Analis industri menyarankan bahwa langkah ini dapat meningkatkan aktivitas di XRPL dan membantu menarik pengembang dan proyek baru, terutama mereka yang ingin memindahkan dApps mereka ke lingkungan yang lebih cepat dan lebih efisien biaya tanpa membangunnya dari awal.
Lanskap Kompetitif
Langkah Ripple mencerminkan tren yang lebih luas di ruang blockchain: konvergensi ekosistem melalui kompatibilitas EVM. Polkadot, Avalanche, Cosmos, dan bahkan layer-2 Bitcoin telah mengejar strategi serupa dalam upaya untuk tetap relevan dan dapat diakses oleh pengembang asal Ethereum.
Dengan menawarkan fungsi EVM tanpa mengorbankan kinerja, sidechain EVM XRPL memasuki pasar yang kompetitif namun berkembang dari rantai kompatibel Ethereum yang bersaing untuk menawarkan skalabilitas yang lebih baik, pengalaman pengguna, dan biaya yang lebih rendah.
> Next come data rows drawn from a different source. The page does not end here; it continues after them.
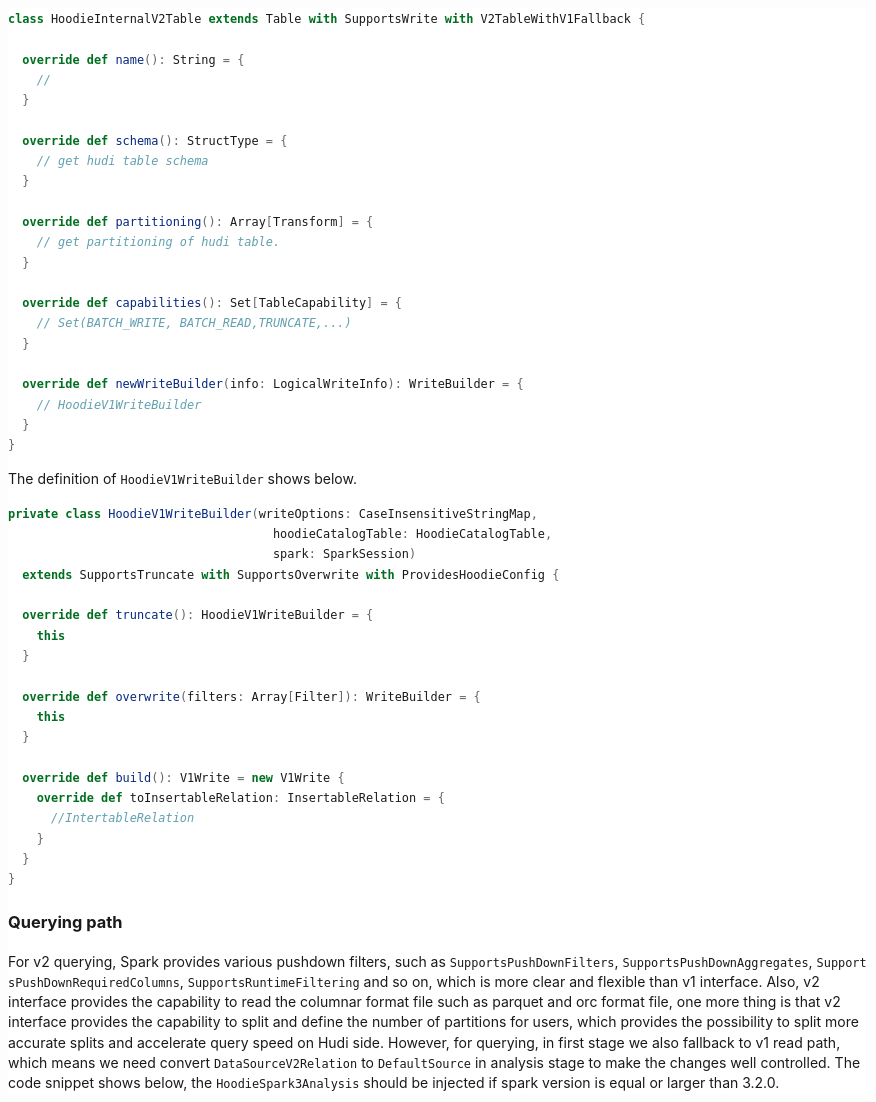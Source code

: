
 ```scala
class HoodieInternalV2Table extends Table with SupportsWrite with V2TableWithV1Fallback {

  override def name(): String = {
    //
  }

  override def schema(): StructType = {
    // get hudi table schema
  }

  override def partitioning(): Array[Transform] = {
    // get partitioning of hudi table.
  }

  override def capabilities(): Set[TableCapability] = {
    // Set(BATCH_WRITE, BATCH_READ,TRUNCATE,...)
  }

  override def newWriteBuilder(info: LogicalWriteInfo): WriteBuilder = {
    // HoodieV1WriteBuilder
  }
}
```

The definition of `HoodieV1WriteBuilder` shows below.

```scala
private class HoodieV1WriteBuilder(writeOptions: CaseInsensitiveStringMap,
                                     hoodieCatalogTable: HoodieCatalogTable,
                                     spark: SparkSession)
  extends SupportsTruncate with SupportsOverwrite with ProvidesHoodieConfig {

  override def truncate(): HoodieV1WriteBuilder = {
    this
  }

  override def overwrite(filters: Array[Filter]): WriteBuilder = {
    this
  }

  override def build(): V1Write = new V1Write {
    override def toInsertableRelation: InsertableRelation = {
      //IntertableRelation
    }
  }
}
```

### Querying path

For v2 querying, Spark provides various pushdown filters, such as `SupportsPushDownFilters`, `SupportsPushDownAggregates`, 
`SupportsPushDownRequiredColumns`, `SupportsRuntimeFiltering` and so on, which is more clear and flexible than v1 interface.
Also, v2 interface provides the capability to read the columnar format file such as parquet and orc format file, one more thing 
is that v2 interface provides the capability to split and define the number of partitions for users, which provides the possibility
to split more accurate splits and accelerate query speed on Hudi side.
However, for querying, in first stage we also fallback to v1 read path, which means we need convert 
`DataSourceV2Relation` to `DefaultSource` in analysis stage to make the changes well controlled.
The code snippet shows below, the `HoodieSpark3Analysis` should be injected if spark version is equal or larger than 3.2.0.
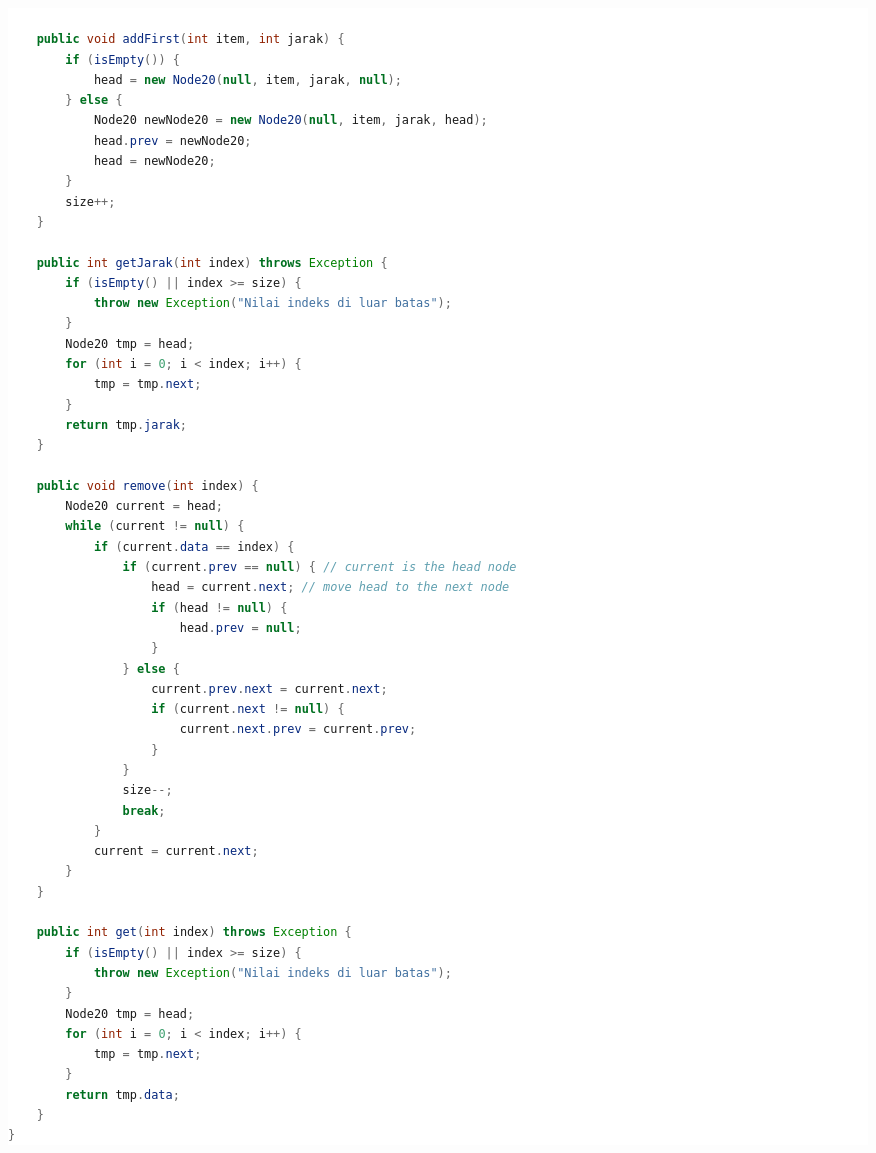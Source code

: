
 ```java

    public void addFirst(int item, int jarak) {
        if (isEmpty()) {
            head = new Node20(null, item, jarak, null);
        } else {
            Node20 newNode20 = new Node20(null, item, jarak, head);
            head.prev = newNode20;
            head = newNode20;
        }
        size++;
    }

    public int getJarak(int index) throws Exception {
        if (isEmpty() || index >= size) {
            throw new Exception("Nilai indeks di luar batas");
        }
        Node20 tmp = head;
        for (int i = 0; i < index; i++) {
            tmp = tmp.next;
        }
        return tmp.jarak;
    }

    public void remove(int index) {
        Node20 current = head;
        while (current != null) {
            if (current.data == index) {
                if (current.prev == null) { // current is the head node
                    head = current.next; // move head to the next node
                    if (head != null) {
                        head.prev = null;
                    }
                } else {
                    current.prev.next = current.next;
                    if (current.next != null) {
                        current.next.prev = current.prev;
                    }
                }
                size--;
                break;
            }
            current = current.next;
        }
    }

    public int get(int index) throws Exception {
        if (isEmpty() || index >= size) {
            throw new Exception("Nilai indeks di luar batas");
        }
        Node20 tmp = head;
        for (int i = 0; i < index; i++) {
            tmp = tmp.next;
        }
        return tmp.data;
    }
}
```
“Ethereum mungkin masih menjadi platform kontrak pintar dominan, tetapi itu bukan satu-satunya,” catat peneliti blockchain Alex Yeung dari ChainLabs. “Sidechain XRPL berada dalam posisi yang baik untuk menciptakan ceruk jika memenuhi janjinya.”
Apa Selanjutnya?
Meskipun tanggal pasti belum dikonfirmasi, pengembang yang terlibat dengan proyek ini mengatakan bahwa peluncuran mainnet berada di jalur yang tepat untuk akhir Q2 2025. Beta publik dan audit keamanan akhir diharapkan selesai dalam beberapa minggu ke depan, menurut insinyur RippleX.
Setelah peluncuran, tim berencana untuk terus meningkatkan infrastruktur jembatan, meningkatkan alat pengembang, dan mendorong pembangun awal untuk menerapkan dApps dan protokol DeFi untuk menguji ketahanan jaringan.